Anyway, they normally spend all day camped out around the feeder. But when B was in the stall, the other two would go up and stand next to him. It was kind of cute. I tried to get a picture but they saw me coming and figured treats were in their future. They weren't but by then the picture has passed.

And then it rained. It rained as hard as I have ever seen it rain in Colorado. I sent these two pictures to the girls who had just finished giving the horses bathes a couple of day before the rain started.

How can you be mad at somebody who looks as happy as these two do?
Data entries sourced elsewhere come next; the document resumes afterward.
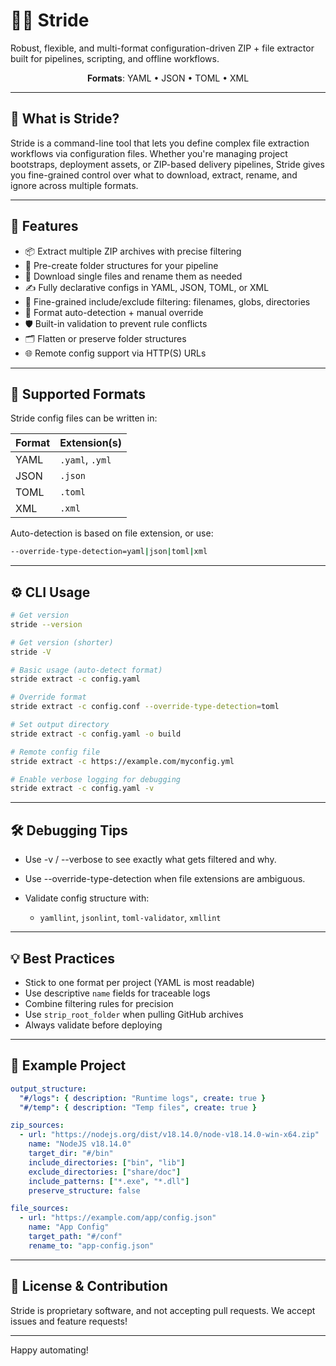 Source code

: # 🏃‍♂️ Stride

Robust, flexible, and multi-format configuration-driven ZIP + file extractor built for pipelines, scripting, and offline workflows.

<p align="center">
<!--   <strong>Version</strong>: 3.7.1  
  <br> -->
  <strong>Formats</strong>: YAML • JSON • TOML • XML  
</p>

---

## 🚀 What is Stride?

Stride is a command-line tool that lets you define complex file extraction workflows via configuration files. Whether you're managing project bootstraps, deployment assets, or ZIP-based delivery pipelines, Stride gives you fine-grained control over what to download, extract, rename, and ignore across multiple formats.

---

## 🔧 Features

* 📦 Extract multiple ZIP archives with precise filtering
* 📁 Pre-create folder structures for your pipeline
* 🔗 Download single files and rename them as needed
* ✍️ Fully declarative configs in YAML, JSON, TOML, or XML
* 🔎 Fine-grained include/exclude filtering: filenames, globs, directories
* 🧠 Format auto-detection + manual override
* 🛡 Built-in validation to prevent rule conflicts
* 🗂 Flatten or preserve folder structures
* 🌐 Remote config support via HTTP(S) URLs

---

## 📑 Supported Formats

Stride config files can be written in:

| Format | Extension(s)    |
| ------ | --------------- |
| YAML   | `.yaml`, `.yml` |
| JSON   | `.json`         |
| TOML   | `.toml`         |
| XML    | `.xml`          |

Auto-detection is based on file extension, or use:

```bash
--override-type-detection=yaml|json|toml|xml
```

---

## ⚙️ CLI Usage

```bash
# Get version
stride --version

# Get version (shorter)
stride -V

# Basic usage (auto-detect format)
stride extract -c config.yaml

# Override format
stride extract -c config.conf --override-type-detection=toml

# Set output directory
stride extract -c config.yaml -o build

# Remote config file
stride extract -c https://example.com/myconfig.yml

# Enable verbose logging for debugging
stride extract -c config.yaml -v
```

---

## 🛠 Debugging Tips

* Use -v / --verbose to see exactly what gets filtered and why.
* Use --override-type-detection when file extensions are ambiguous.
* Validate config structure with:

  * `yamllint`, `jsonlint`, `toml-validator`, `xmllint`

---

## 💡 Best Practices

* Stick to one format per project (YAML is most readable)
* Use descriptive `name` fields for traceable logs
* Combine filtering rules for precision
* Use `strip_root_folder` when pulling GitHub archives
* Always validate before deploying

---

## 📘 Example Project

```yaml
output_structure:
  "#/logs": { description: "Runtime logs", create: true }
  "#/temp": { description: "Temp files", create: true }

zip_sources:
  - url: "https://nodejs.org/dist/v18.14.0/node-v18.14.0-win-x64.zip"
    name: "NodeJS v18.14.0"
    target_dir: "#/bin"
    include_directories: ["bin", "lib"]
    exclude_directories: ["share/doc"]
    include_patterns: ["*.exe", "*.dll"]
    preserve_structure: false

file_sources:
  - url: "https://example.com/app/config.json"
    name: "App Config"
    target_path: "#/conf"
    rename_to: "app-config.json"
```

---

## 🧭 License & Contribution

Stride is proprietary software, and not accepting pull requests. We accept issues and feature requests!

---

Happy automating!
On the down side, at 1:30 in the morning my phone rang with Kumi's ring tone. She had water pouring in her window. Really big nuts!!! I told her to go get towels and I ran outside and started the tractor. I had been doing a pit of earth work earlier in the day and I had (stupidly) left a ridge of dirt across a drainage path. It was just tall enough to create a pond t hat was deeper than Kumi's window well was tall so her window well filled up. The windows are poorly fitting and just let the water pour in. I used the tractor to scrape the dirt back and the pond immediately began to drain. Right towards the other window well that was also starting to fill. So the tractor and I headed around to the back of the house and cut a small ditch that channeled the water away from the other window well. It worked! I love my tractor. Not as much as my horse, but I love my tractor.

Now all I had to do was go in and clean up the mess. Which means taking everything out of her room, pealing back the carpet and dragging out the padding which is nothing more than a big sponge, vacuum out the water and set a fan to dry things out. This is the second time this has happened to us and I learned a lot from the first round. (Apparently not enough to actually prevent a second occurrence but as Scott Adams says, we are all idiots sometimes.) If you call Servepro and have them do the work for you, for a 12 by 12 room with relatively little water it will run you anywhere between $750 and $1500 to have them do the work. Insurance will generally not cover this as it was outside water coming in, more commonly known as flooding.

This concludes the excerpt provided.